WORK REQUIRED: Search the material below for "activist" and copy every line where it occurs.

______

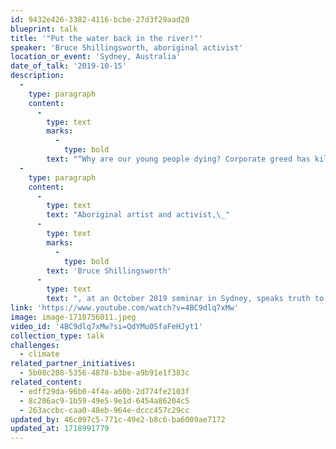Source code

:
 ```yaml
---
id: 9432e426-3382-4116-bcbe-27d3f29aad20
blueprint: talk
title: '"Put the water back in the river!"'
speaker: 'Bruce Shillingsworth, aboriginal activist'
location_or_event: 'Sydney, Australia'
date_of_talk: '2019-10-15'
description:
  -
    type: paragraph
    content:
      -
        type: text
        marks:
          -
            type: bold
        text: "“Why are our young people dying? Corporate greed has killed our rivers\_and our communities…putting profit over life!”"
  -
    type: paragraph
    content:
      -
        type: text
        text: "Aboriginal artist and activist,\_"
      -
        type: text
        marks:
          -
            type: bold
        text: 'Bruce Shillingsworth'
      -
        type: text
        text: ", at an October 2019 seminar in Sydney, speaks truth to power about the rapacious seizure\_of\_all\_water from the rivers that First Nation people have depended on for thousands of\_years"
link: 'https://www.youtube.com/watch?v=4BC9dlq7xMw'
image: image-1718756011.jpeg
video_id: '4BC9dlq7xMw?si=QdYMu0SfaFeHJyt1'
collection_type: talk
challenges:
  - climate
related_partner_initiatives:
  - 5b08c208-5356-4878-b3be-a9b91e1f383c
related_content:
  - edff29da-96b0-4f4a-a60b-2d774fe2103f
  - 8c206ac9-1b59-49e5-9e1d-6454a86204c5
  - 263accbc-caa0-48eb-964e-dccc457c29cc
updated_by: 46c097c5-771c-49e2-b8c6-ba6009ae7172
updated_at: 1718991779
---
```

______

WRITTEN RESPONSE:
speaker: 'Bruce Shillingsworth, aboriginal activist'
        text: "Aboriginal artist and activist,\_"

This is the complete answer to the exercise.